Zookeeper is an open source Apache Project that provides a centralized infrastructure and services that enable synchronization across a cluster. It is responsible for maintaining synchronization between different objects such as configuration files, hierarchical namespaces, messaging, notifications, and so on. The Zookeeper framework is mainly designed for use in setup synchronization within a distributed clustered environment. Imagine that you need to build an application for a distributed environment for 10 to 20 servers that requires synchronization services for data maintenance. Despite such a small setup, you will have to write your own services and confront any issues arising from synchronization. In this situation, Zookeeper would be a great support. Zookeeper is also designed to be very fast and work well with heavy loads in a cluster environment.

Zookeeper is written in Java. It exposes its API to be used by the application in Java as well as in C-programming languages. 

Now we will go through the architecture of Zookeeper. Zookeeper uses the leader and followers concept, where consistency in data relies on a leader that can provide and verify data. The following Figure illustrates the Zookeeper Quorum configuration:

It is recommended that Zookeeper Quorum has an odd number of nodes, as some features in Zookeeper require a voting mechanism. For example, if you have five nodes in Quorum, three votes are needed as a majority to elect a leader. If you have six nodes in Quorum, you need four votes to win a majority, the same needed if you have seven nodes. One extra node will make your life easier without much overhead.

Whenever a leader is unable to get a majority because of hardware failure, network failure, or any other reason, it steps down and the Zookeeper system becomes read-only. Similarly, when the leader itself fails, the remaining nodes will elect a new leader.

Zookeeper is a fault-tolerant system. It makes sure that replication has been done properly. So, in the case of a write operation, a request first goes to the leader before being forwarded to the available nodes. If the majority of nodes receive the updated data and write it persistently, Zookeeper will not commit and confirms to the client that the data has been successfully written. This all happens in parallel.
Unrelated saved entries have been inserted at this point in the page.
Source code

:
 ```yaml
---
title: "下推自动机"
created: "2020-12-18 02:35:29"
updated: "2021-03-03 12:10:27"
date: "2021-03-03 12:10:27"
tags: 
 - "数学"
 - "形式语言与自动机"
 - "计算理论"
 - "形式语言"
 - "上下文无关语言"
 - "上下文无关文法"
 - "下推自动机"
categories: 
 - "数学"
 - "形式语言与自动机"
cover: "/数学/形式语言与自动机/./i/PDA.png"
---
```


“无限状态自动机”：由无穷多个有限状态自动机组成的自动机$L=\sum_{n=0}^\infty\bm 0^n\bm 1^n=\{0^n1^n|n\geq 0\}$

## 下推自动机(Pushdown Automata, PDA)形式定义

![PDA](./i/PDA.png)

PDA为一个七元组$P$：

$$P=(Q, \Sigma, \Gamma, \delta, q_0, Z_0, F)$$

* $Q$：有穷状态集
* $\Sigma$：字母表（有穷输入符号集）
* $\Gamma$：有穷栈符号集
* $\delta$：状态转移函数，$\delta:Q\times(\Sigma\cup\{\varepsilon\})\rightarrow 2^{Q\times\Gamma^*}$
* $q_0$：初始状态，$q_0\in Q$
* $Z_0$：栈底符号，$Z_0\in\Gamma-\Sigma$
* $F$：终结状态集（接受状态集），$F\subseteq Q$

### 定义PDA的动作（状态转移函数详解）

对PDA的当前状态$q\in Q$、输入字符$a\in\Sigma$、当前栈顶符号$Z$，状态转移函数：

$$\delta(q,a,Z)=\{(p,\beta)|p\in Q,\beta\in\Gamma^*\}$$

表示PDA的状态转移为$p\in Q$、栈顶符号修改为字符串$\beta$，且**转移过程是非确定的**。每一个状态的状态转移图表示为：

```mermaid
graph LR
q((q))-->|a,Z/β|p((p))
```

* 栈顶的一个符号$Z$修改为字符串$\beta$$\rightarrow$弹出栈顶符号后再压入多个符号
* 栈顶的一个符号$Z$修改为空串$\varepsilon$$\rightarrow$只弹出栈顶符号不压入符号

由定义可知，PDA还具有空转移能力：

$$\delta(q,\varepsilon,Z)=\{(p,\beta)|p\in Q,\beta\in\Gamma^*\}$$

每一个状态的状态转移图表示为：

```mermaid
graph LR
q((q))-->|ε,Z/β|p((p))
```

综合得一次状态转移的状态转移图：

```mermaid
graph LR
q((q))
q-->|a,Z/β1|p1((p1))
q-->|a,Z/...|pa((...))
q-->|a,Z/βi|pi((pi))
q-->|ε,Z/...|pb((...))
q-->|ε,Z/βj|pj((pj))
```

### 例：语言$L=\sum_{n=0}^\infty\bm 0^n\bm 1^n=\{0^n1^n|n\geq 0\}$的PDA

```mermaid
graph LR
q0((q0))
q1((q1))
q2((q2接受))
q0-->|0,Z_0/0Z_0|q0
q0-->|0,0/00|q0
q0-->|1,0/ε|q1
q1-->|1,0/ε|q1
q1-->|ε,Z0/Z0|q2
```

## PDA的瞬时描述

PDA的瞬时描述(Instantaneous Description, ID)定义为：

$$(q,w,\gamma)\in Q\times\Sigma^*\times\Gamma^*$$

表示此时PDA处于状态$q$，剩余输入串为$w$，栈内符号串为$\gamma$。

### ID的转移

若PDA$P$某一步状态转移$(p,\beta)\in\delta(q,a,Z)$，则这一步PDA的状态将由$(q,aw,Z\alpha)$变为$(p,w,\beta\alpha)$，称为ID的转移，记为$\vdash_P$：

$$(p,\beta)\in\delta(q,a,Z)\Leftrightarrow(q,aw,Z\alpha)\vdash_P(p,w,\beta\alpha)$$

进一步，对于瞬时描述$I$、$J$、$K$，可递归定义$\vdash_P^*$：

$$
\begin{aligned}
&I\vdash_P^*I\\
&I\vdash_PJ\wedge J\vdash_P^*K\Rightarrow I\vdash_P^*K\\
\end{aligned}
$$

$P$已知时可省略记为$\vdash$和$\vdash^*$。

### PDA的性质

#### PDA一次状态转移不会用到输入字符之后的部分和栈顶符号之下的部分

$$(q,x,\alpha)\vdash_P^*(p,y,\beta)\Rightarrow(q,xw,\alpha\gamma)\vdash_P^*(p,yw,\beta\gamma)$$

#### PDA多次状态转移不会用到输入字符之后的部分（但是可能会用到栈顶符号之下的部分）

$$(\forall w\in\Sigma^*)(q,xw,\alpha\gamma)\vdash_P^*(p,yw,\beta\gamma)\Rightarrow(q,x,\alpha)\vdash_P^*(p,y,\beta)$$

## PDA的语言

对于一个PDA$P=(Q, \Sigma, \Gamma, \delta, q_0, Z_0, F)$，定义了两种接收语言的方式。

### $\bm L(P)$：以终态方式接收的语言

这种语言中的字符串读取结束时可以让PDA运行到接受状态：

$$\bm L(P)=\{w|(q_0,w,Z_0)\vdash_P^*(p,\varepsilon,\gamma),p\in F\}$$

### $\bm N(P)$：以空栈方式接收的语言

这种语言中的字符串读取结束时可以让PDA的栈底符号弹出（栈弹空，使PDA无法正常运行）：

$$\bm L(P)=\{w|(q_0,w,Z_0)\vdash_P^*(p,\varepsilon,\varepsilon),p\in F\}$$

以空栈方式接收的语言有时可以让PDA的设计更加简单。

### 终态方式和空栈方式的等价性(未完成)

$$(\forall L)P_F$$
The Zookeeper API contains two definitions for every function. One function is for synchronous calls and the other one is for asynchronous calls. You can select any one of them based on your requirements.

Zookeeper works in a tree-like directory structure. Each node in a tree is called a znode. The top-most znode in the hierarchy is called the Parent node, which is also represented by /. Most applications that use Zookeeper create their node after the parent node. The most important thing to note here is that each node can contain data as well as its child node. The following figure illustrates the directory structure of Zookeeper and how it stores information:

There are three types of znode; they are as follows:

1. Persistent Node: A type of node that once created, will remain stored until it is deleted deliberately by the application or user.
2. Ephemeral Node: A type of node that once created, will remain there until the client is connected and will be deleted once the connection is closed.
3. Sequential Node: A type of node that once created, Zookeeper attaches a 10 digit sequence number to, along with a prefix and a create command. It can be persistent or ephemeral in nature.

To sum up the operations of the Zookeeper, it provides highly reliable services while keeping many copies of the data and configuration. Its best use is to only store configuration files and manage the metadata information of your data. In Hadoop v1, Namenode was the single point of failure. Because of which many companies were afraid to use it as if the NameNode goes down, all of their data will be lost. To overcome this factor, in Hadoop v2, Apache introduces Zookeeper to handle NameNode failure. So that if active NameNode goes down, the standby node will take its place, and because of the zookeeper super fast performance, all this happen in a very minimal time leaving no to very little discontinuation in performance.